[Start of section]

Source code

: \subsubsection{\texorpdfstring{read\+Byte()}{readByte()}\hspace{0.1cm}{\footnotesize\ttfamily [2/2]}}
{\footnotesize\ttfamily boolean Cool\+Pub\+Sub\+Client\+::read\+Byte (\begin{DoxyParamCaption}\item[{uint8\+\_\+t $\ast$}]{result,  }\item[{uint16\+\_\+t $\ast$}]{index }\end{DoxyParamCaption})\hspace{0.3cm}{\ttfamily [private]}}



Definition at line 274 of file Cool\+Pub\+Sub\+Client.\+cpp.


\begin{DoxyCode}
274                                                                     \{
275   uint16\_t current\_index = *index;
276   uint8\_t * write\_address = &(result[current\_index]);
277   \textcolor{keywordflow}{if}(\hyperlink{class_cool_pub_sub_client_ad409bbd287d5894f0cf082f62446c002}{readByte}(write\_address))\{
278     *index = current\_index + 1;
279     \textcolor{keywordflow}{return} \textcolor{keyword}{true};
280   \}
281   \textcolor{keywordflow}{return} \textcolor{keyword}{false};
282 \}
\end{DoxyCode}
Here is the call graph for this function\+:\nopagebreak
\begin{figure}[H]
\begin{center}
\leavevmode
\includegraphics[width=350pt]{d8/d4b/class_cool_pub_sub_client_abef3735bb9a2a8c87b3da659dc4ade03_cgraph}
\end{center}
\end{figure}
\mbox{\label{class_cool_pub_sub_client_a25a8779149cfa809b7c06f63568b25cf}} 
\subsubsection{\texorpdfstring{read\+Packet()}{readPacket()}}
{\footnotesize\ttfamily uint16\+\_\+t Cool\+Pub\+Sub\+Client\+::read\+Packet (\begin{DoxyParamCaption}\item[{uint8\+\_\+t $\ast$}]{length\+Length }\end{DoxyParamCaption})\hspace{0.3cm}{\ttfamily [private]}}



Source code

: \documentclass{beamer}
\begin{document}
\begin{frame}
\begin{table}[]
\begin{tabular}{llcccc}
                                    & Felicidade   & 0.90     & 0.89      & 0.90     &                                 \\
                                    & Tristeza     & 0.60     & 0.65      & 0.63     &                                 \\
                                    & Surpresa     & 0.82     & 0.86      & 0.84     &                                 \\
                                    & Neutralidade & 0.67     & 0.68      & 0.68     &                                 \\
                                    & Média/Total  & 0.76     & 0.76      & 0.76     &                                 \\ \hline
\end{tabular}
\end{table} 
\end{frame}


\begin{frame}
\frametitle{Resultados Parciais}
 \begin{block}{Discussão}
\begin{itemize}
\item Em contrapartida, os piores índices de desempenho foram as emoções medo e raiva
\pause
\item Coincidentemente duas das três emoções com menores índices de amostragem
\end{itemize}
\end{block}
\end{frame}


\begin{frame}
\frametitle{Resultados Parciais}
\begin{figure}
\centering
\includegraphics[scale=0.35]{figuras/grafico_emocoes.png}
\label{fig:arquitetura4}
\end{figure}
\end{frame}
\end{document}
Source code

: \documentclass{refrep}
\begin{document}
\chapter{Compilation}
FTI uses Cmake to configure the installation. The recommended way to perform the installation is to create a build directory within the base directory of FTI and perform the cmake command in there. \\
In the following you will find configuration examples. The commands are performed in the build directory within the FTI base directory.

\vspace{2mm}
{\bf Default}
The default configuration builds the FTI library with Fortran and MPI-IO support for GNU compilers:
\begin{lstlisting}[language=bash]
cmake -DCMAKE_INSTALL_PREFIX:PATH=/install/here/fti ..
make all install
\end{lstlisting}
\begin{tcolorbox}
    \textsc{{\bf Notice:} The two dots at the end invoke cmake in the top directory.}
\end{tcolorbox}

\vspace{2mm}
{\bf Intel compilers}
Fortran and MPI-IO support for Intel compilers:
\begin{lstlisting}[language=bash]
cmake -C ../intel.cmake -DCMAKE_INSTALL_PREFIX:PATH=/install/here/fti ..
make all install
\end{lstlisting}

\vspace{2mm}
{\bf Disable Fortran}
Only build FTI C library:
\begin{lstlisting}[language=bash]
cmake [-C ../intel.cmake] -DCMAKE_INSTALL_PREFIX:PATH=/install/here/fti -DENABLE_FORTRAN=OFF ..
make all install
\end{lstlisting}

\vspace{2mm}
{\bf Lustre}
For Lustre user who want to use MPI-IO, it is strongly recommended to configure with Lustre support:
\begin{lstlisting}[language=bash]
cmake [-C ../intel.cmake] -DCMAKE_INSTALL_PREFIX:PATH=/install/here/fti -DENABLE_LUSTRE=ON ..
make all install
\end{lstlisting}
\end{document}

[End of section]

WORK ORDER
Having read the entries above, repeat them exactly.

RESPONSE TO THE EXERCISE
Source code

: \subsubsection{\texorpdfstring{read\+Byte()}{readByte()}\hspace{0.1cm}{\footnotesize\ttfamily [2/2]}}
{\footnotesize\ttfamily boolean Cool\+Pub\+Sub\+Client\+::read\+Byte (\begin{DoxyParamCaption}\item[{uint8\+\_\+t $\ast$}]{result,  }\item[{uint16\+\_\+t $\ast$}]{index }\end{DoxyParamCaption})\hspace{0.3cm}{\ttfamily [private]}}



Definition at line 274 of file Cool\+Pub\+Sub\+Client.\+cpp.


\begin{DoxyCode}
274                                                                     \{
275   uint16\_t current\_index = *index;
276   uint8\_t * write\_address = &(result[current\_index]);
277   \textcolor{keywordflow}{if}(\hyperlink{class_cool_pub_sub_client_ad409bbd287d5894f0cf082f62446c002}{readByte}(write\_address))\{
278     *index = current\_index + 1;
279     \textcolor{keywordflow}{return} \textcolor{keyword}{true};
280   \}
281   \textcolor{keywordflow}{return} \textcolor{keyword}{false};
282 \}
\end{DoxyCode}
Here is the call graph for this function\+:\nopagebreak
\begin{figure}[H]
\begin{center}
\leavevmode
\includegraphics[width=350pt]{d8/d4b/class_cool_pub_sub_client_abef3735bb9a2a8c87b3da659dc4ade03_cgraph}
\end{center}
\end{figure}
\mbox{\label{class_cool_pub_sub_client_a25a8779149cfa809b7c06f63568b25cf}} 
\subsubsection{\texorpdfstring{read\+Packet()}{readPacket()}}
{\footnotesize\ttfamily uint16\+\_\+t Cool\+Pub\+Sub\+Client\+::read\+Packet (\begin{DoxyParamCaption}\item[{uint8\+\_\+t $\ast$}]{length\+Length }\end{DoxyParamCaption})\hspace{0.3cm}{\ttfamily [private]}}



Source code

: \documentclass{beamer}
\begin{document}
\begin{frame}
\begin{table}[]
\begin{tabular}{llcccc}
                                    & Felicidade   & 0.90     & 0.89      & 0.90     &                                 \\
                                    & Tristeza     & 0.60     & 0.65      & 0.63     &                                 \\
                                    & Surpresa     & 0.82     & 0.86      & 0.84     &                                 \\
                                    & Neutralidade & 0.67     & 0.68      & 0.68     &                                 \\
                                    & Média/Total  & 0.76     & 0.76      & 0.76     &                                 \\ \hline
\end{tabular}
\end{table} 
\end{frame}


\begin{frame}
\frametitle{Resultados Parciais}
 \begin{block}{Discussão}
\begin{itemize}
\item Em contrapartida, os piores índices de desempenho foram as emoções medo e raiva
\pause
\item Coincidentemente duas das três emoções com menores índices de amostragem
\end{itemize}
\end{block}
\end{frame}


\begin{frame}
\frametitle{Resultados Parciais}
\begin{figure}
\centering
\includegraphics[scale=0.35]{figuras/grafico_emocoes.png}
\label{fig:arquitetura4}
\end{figure}
\end{frame}
\end{document}
Source code

: \documentclass{refrep}
\begin{document}
\chapter{Compilation}
FTI uses Cmake to configure the installation. The recommended way to perform the installation is to create a build directory within the base directory of FTI and perform the cmake command in there. \\
In the following you will find configuration examples. The commands are performed in the build directory within the FTI base directory.

\vspace{2mm}
{\bf Default}
The default configuration builds the FTI library with Fortran and MPI-IO support for GNU compilers:
\begin{lstlisting}[language=bash]
cmake -DCMAKE_INSTALL_PREFIX:PATH=/install/here/fti ..
make all install
\end{lstlisting}
\begin{tcolorbox}
    \textsc{{\bf Notice:} The two dots at the end invoke cmake in the top directory.}
\end{tcolorbox}

\vspace{2mm}
{\bf Intel compilers}
Fortran and MPI-IO support for Intel compilers:
\begin{lstlisting}[language=bash]
cmake -C ../intel.cmake -DCMAKE_INSTALL_PREFIX:PATH=/install/here/fti ..
make all install
\end{lstlisting}

\vspace{2mm}
{\bf Disable Fortran}
Only build FTI C library:
\begin{lstlisting}[language=bash]
cmake [-C ../intel.cmake] -DCMAKE_INSTALL_PREFIX:PATH=/install/here/fti -DENABLE_FORTRAN=OFF ..
make all install
\end{lstlisting}

\vspace{2mm}
{\bf Lustre}
For Lustre user who want to use MPI-IO, it is strongly recommended to configure with Lustre support:
\begin{lstlisting}[language=bash]
cmake [-C ../intel.cmake] -DCMAKE_INSTALL_PREFIX:PATH=/install/here/fti -DENABLE_LUSTRE=ON ..
make all install
\end{lstlisting}
\end{document}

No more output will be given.